> Prompt
When you reach the line in the listing below that contains "random forest: classification", begin returning lines exactly as written, and stop after the line that contains "### .Internal vs. Primitive". Return no other lines.

> Data shown
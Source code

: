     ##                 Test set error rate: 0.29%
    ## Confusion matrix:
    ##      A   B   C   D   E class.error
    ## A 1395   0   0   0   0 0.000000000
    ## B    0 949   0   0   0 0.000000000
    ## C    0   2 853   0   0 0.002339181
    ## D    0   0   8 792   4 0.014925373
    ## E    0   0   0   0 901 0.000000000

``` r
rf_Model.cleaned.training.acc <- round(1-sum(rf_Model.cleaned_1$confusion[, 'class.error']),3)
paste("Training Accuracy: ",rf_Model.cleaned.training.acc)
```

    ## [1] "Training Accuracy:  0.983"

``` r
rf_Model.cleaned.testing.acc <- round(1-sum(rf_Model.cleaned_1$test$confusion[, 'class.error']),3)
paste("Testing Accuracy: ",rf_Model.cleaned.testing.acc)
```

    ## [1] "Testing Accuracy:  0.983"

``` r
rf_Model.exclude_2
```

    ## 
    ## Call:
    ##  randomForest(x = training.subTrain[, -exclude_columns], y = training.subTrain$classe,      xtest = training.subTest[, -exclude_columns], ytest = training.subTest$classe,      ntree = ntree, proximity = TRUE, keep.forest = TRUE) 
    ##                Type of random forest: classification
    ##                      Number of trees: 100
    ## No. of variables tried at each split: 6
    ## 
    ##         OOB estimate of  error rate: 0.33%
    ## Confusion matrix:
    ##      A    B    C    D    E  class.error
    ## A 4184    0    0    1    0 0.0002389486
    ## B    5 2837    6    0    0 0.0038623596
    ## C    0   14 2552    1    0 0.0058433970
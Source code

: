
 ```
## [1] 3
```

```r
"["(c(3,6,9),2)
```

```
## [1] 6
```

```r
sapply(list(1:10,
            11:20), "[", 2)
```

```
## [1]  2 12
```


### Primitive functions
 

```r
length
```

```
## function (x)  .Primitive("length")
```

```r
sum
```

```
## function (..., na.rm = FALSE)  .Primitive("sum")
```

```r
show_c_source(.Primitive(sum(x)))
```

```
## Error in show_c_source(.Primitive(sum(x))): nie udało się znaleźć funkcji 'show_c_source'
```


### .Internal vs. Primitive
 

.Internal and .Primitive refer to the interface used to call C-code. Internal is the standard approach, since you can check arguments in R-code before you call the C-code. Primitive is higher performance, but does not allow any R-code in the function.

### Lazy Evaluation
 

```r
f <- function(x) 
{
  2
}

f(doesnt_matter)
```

> Response
    ##                Type of random forest: classification
    ##                      Number of trees: 100
    ## No. of variables tried at each split: 6
    ## 
    ##         OOB estimate of  error rate: 0.33%
    ## Confusion matrix:
    ##      A    B    C    D    E  class.error
    ## A 4184    0    0    1    0 0.0002389486
    ## B    5 2837    6    0    0 0.0038623596
    ## C    0   14 2552    1    0 0.0058433970
Source code

:
 ```
## [1] 3
```

```r
"["(c(3,6,9),2)
```

```
## [1] 6
```

```r
sapply(list(1:10,
            11:20), "[", 2)
```

```
## [1]  2 12
```


### Primitive functions
 

```r
length
```

```
## function (x)  .Primitive("length")
```

```r
sum
```

```
## function (..., na.rm = FALSE)  .Primitive("sum")
```

```r
show_c_source(.Primitive(sum(x)))
```

```
## Error in show_c_source(.Primitive(sum(x))): nie udało się znaleźć funkcji 'show_c_source'
```


### .Internal vs. Primitive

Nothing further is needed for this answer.